But from Monday, the government will be able to prevent certain foreign criminals and anyone who has made false claims from benefitting from the protections provided by the NRM.
The Home Office said that guidance for case workers will also be updated so that when reviewing a claim, there should be objective evidence of modern slavery rather than “mere suspicion”.
In December, Prime Minister Rishi Sunak announced a new deal with Albania to stem the flow of migrants from the country crossing the Channel on small boats from mainland Europe.
The agreement only came about after the government in Tirana demanded an apology for an anti-migrant “campaign” in UK media, following incendiary rhetoric from Ms Braverman.

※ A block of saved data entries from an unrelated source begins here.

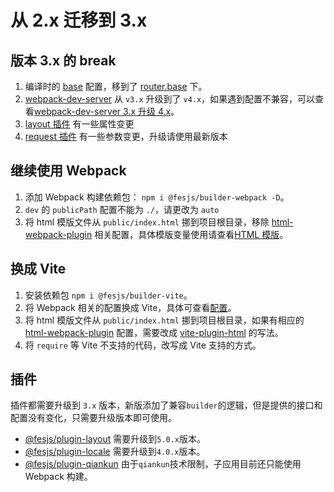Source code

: # 从 2.x 迁移到 3.x

## 版本 3.x 的 break

1. 编译时的 [base](../reference/config/index.md/#base) 配置，移到了 [router.base](../reference/config/index.md/#router) 下。
2. [webpack-dev-server](https://github.com/webpack/webpack-dev-server) 从 `v3.x` 升级到了 `v4.x`，如果遇到配置不兼容，可以查看[webpack-dev-server 3.x 升级 4.x](https://github.com/webpack/webpack-dev-server/blob/master/migration-v4.md)。
3. [layout 插件](../reference/plugin/plugins/layout.md#_4-x-升级到-5-x) 有一些属性变更
3. [request 插件](../reference/plugin/plugins/request.md#_2-x-升级到-3-x) 有一些参数变更，升级请使用最新版本

## 继续使用 Webpack

1. 添加 Webpack 构建依赖包： `npm i @fesjs/builder-webpack -D`。
2. `dev` 的 `publicPath` 配置不能为 `./`，请更改为 `auto`
3. 将 html 模版文件从 `public/index.html` 挪到项目根目录，移除 [html-webpack-plugin](https://github.com/jantimon/html-webpack-plugin) 相关配置，具体模版变量使用请查看[HTML 模版](../guide/template.html)。

## 换成 Vite

1. 安装依赖包 `npm i @fesjs/builder-vite`。
2. 将 Webpack 相关的配置换成 Vite，具体可查看[配置](../reference/config/index.md)。
3. 将 html 模版文件从 `public/index.html` 挪到项目根目录，如果有相应的 [html-webpack-plugin](https://github.com/jantimon/html-webpack-plugin) 配置，需要改成 [vite-plugin-html](https://github.com/vbenjs/vite-plugin-html) 的写法。
4. 将 `require` 等 Vite 不支持的代码，改写成 Vite 支持的方式。

## 插件

插件都需要升级到 `3.x` 版本，新版添加了兼容`builder`的逻辑，但是提供的接口和配置没有变化，只需要升级版本即可使用。

-   [@fesjs/plugin-layout](../reference/plugin/plugins/layout.md) 需要升级到`5.0.x`版本。
-   [@fesjs/plugin-locale](../reference/plugin/plugins/locale.md) 需要升级到`4.0.x`版本。
-   [@fesjs/plugin-qiankun](../reference/plugin/plugins/qiankun.md) 由于`qiankun`技术限制，子应用目前还只能使用 Webpack 构建。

But the minister has maintained a hard line, to the delight of Conservative right-wingers keen to show that Britain can control its borders after Brexit, and the clampdown is one of five priorities promised by Mr Sunak for this year.
Ministry of Defence figures show that 991 migrants have crossed the Channel to the UK so far this year.
“We must stop people exploiting our immigration and asylum laws,” Ms Braverman said. “And I am personally determined to crack down on those abusing the generosity of the British public and taking our country for a ride.”
Albanians accounted for more than half of migrants who claimed to be victims of modern slavery in the first half of last year, figures suggest.
Data obtained under Freedom of Information laws from the Home Office shows 1,156 people were recorded as making such a claim between January and June 2022.
Of these, 591 were Albanian, according to figures provided by the department following a request from campaign group Migration Watch.
At the weekend, 83 migrants on two UK-bound small boats were rescued in the Channel.
The French coastguard said several small boats tried to cross the Channel on Sunday, with two getting into difficulty off the coast of Gravelines.
The coastguard said 54 people had been rescued from one boat and 29 from another.
They were taken to the port of Calais, where they were met by emergency services, according to the translation of a statement from the Prefecture for the Channel and the North Sea.